The inspiration for this award was that a group calling itself “The Global Wellness Institute Roundtable” just released a report criticizing us for “mud-slinging on ROI” (which, of course, itself is mud-slinging.) We are not familiar with this group. Their headliner seems to be a Dr. Michael Roizen. If that name sounds familiar, it’s because he used to work with Dr. Oz, though to Dr. Roizen’s credit, he was not implicated in the Congressional investigation of Dr. Oz.
Their excuse for passing on this award is that we are requiring that the loser cover the honoraria and expenses for the panel that is going to judge each entry, plus the venue, plus promotion, etc. This is estimated at $100,000, and the loser pays. (The panelists will be drawn from a list of 200 leading health policy gurus. Each side picks 2 and those 4 pick the fifth.) One could infer they must think they are going to lose – even with 10-to-1 odds and even if all they have to do is show a 1-to-1 ROI — if they won’t escrow this amount. (We, on the other hand, have to escrow $1.1-million to cover the reward and the panel.)
Not being taken up on this offer is, of course, the entire point of making the offer. The wellness industry’s inaction will prove what numerous gaffes and misstatements have already revealed: the wellness industry leaders know workplace wellness vendors are basically committing fraud, telling employers they’re saving money (through some biostatistical sleight-of-hand that our book Surviving Workplace Wellness exposes).
For them, wellness is all about maintaining the façade of saving money so that they don’t get fired from the employers they’ve been snookering.
And if there were ever any doubt about that, they are resolving it right now.
Categories: Uncategorized
One of the wellness programs at one of the workplaces I am familiar with does a finger stick cholesterol and a whole bunch of other things. Then it rates the employee and that rating is directly involved in what percentage of the insurance bill they pay.
A cholesterol is meaningless unless it is done with an HDL and LDL. It is based upon distribution so the same cholesterol number could be very good or very bad.

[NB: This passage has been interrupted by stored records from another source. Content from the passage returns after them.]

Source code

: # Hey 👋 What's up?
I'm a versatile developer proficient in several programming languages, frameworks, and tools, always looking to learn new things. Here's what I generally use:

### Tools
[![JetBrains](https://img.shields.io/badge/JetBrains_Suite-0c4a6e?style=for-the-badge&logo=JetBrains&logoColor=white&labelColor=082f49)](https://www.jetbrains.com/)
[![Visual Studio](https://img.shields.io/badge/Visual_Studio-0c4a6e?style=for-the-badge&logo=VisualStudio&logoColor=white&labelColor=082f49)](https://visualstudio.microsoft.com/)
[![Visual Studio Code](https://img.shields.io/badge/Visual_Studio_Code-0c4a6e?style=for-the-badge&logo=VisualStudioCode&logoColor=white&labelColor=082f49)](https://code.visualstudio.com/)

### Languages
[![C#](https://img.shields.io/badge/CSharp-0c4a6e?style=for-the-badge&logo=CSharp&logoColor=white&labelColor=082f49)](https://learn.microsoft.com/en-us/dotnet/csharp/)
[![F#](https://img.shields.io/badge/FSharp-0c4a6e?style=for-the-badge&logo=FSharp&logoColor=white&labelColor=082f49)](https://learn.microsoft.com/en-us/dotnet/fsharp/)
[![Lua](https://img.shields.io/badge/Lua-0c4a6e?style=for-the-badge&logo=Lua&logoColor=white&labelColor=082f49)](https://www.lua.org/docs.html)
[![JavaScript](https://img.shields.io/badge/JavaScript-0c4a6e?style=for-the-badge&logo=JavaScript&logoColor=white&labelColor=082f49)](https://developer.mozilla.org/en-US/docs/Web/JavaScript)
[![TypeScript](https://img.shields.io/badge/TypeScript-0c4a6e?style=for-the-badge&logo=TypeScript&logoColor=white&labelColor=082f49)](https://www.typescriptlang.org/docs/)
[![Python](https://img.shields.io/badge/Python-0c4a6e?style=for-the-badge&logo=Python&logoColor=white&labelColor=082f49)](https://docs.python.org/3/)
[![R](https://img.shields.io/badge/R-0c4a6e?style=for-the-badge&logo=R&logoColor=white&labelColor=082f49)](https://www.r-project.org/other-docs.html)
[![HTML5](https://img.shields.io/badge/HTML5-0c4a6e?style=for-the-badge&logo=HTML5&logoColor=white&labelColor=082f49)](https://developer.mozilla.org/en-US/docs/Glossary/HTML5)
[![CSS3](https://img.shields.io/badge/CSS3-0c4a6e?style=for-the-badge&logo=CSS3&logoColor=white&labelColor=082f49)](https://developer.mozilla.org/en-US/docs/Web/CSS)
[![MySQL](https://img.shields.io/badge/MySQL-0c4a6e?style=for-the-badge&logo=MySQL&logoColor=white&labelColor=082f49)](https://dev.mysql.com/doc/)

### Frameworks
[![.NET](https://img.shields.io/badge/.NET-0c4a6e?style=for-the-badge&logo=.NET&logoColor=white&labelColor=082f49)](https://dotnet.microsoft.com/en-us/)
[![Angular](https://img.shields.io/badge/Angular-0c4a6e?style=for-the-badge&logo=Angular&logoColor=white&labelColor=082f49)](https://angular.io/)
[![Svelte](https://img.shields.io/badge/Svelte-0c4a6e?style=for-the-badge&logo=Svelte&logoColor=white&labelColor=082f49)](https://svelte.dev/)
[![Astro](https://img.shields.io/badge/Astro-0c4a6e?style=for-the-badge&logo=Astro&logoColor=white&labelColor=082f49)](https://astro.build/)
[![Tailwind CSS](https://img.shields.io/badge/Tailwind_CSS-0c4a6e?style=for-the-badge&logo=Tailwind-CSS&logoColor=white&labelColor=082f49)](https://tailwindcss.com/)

They also ask about exercise, but one is limited to the type of regimen they have listed in their program. Thus the working mother of three young children that has to dress, feed , pick up, put down before she leaves the house and do the same when she returns with added task of bathing the children is felt to be sedentary because she didn’t run for 20 minutes.
Would you please reverse your offer so I can prove the stupidity of at least this wellness program I am familiar with? 🙂
They can have their $100,000 back if they win. And all they have to do is show the average wellness program breaks even, meaning isn’t a horrible investment. If they did this the other way around — I had to put up $100,000 to show the average wellness program loses money, in order to claim $1 million — I’d be on it the next day. I wouldn’t think there was anything “fishy” about it. i’d be making plans to spend my winnings.
I think they’re hoping you’ll get bored and give up!!
Ok. Something Rotten In Denmark.
Your critique of wellness has many valid points, but ..
1. A million dollar contest where you have to post a $100K bond to be eligible to claim the prize. Seriously fishy.
2. The exercise you describe is ludicrous. Asking wellness vendors to justify a ridiculously inflated number reflecting an entire industry is absurd, a bit like asking the defense industry to produce a study validating defense spending.
3. Interpreting a lack of response to your silly chest thumping as a victory is just silly.